Saved entries
--- START ---

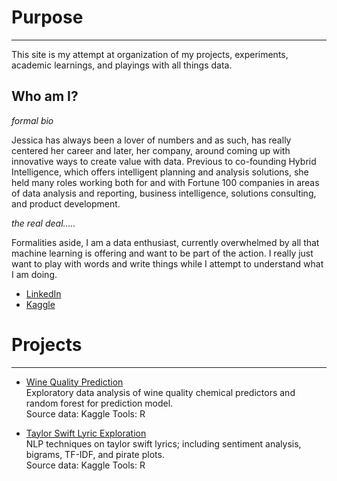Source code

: # Purpose
----------------
This site is my attempt at organization of my projects, experiments, academic learnings, and playings with all things data.

**Who am I?**
----------------
*formal bio*

Jessica has always been a lover of numbers and as such, has really centered her career and later, her company, around coming up with innovative ways to create value with data. Previous to co-founding Hybrid Intelligence, which offers intelligent planning and analysis solutions, she held many roles working both for and with Fortune 100 companies in areas of data analysis and reporting, business intelligence, solutions consulting, and product development.

*the real deal…..*

Formalities aside, I am a data enthusiast, currently overwhelmed by all that machine learning is offering and want to be part of the action. I really just want to play with words and write things while I attempt to understand what I am doing.

- [LinkedIn](https://www.linkedin.com/in/jessicaangier)
- [Kaggle](https://www.kaggle.com/jangier)

# Projects
----------------
- [Wine Quality Prediction](https://github.com/jangier/DATA_PROJECTS/blob/master/Kaggle_Wine_Test.md)  
Exploratory data analysis of wine quality chemical predictors and random forest for prediction model.  
Source data: Kaggle
Tools: R

- [Taylor Swift Lyric Exploration](https://www.kaggle.com/jangier/taylor-swift-lyric-exploration)  
NLP techniques on taylor swift lyrics; including sentiment analysis, bigrams, TF-IDF, and pirate plots.  
Source data: Kaggle
Tools: R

--- END ---

> Assigned task
For this exercise, transcribe the data above line by line, exactly, with pictures omitted.

> Worked solution
Source code

: # Purpose
----------------
This site is my attempt at organization of my projects, experiments, academic learnings, and playings with all things data.

**Who am I?**
----------------
*formal bio*

Jessica has always been a lover of numbers and as such, has really centered her career and later, her company, around coming up with innovative ways to create value with data. Previous to co-founding Hybrid Intelligence, which offers intelligent planning and analysis solutions, she held many roles working both for and with Fortune 100 companies in areas of data analysis and reporting, business intelligence, solutions consulting, and product development.

*the real deal…..*

Formalities aside, I am a data enthusiast, currently overwhelmed by all that machine learning is offering and want to be part of the action. I really just want to play with words and write things while I attempt to understand what I am doing.

- [LinkedIn](https://www.linkedin.com/in/jessicaangier)
- [Kaggle](https://www.kaggle.com/jangier)

# Projects
----------------
- [Wine Quality Prediction](https://github.com/jangier/DATA_PROJECTS/blob/master/Kaggle_Wine_Test.md)  
Exploratory data analysis of wine quality chemical predictors and random forest for prediction model.  
Source data: Kaggle
Tools: R

- [Taylor Swift Lyric Exploration](https://www.kaggle.com/jangier/taylor-swift-lyric-exploration)  
NLP techniques on taylor swift lyrics; including sentiment analysis, bigrams, TF-IDF, and pirate plots.  
Source data: Kaggle
Tools: R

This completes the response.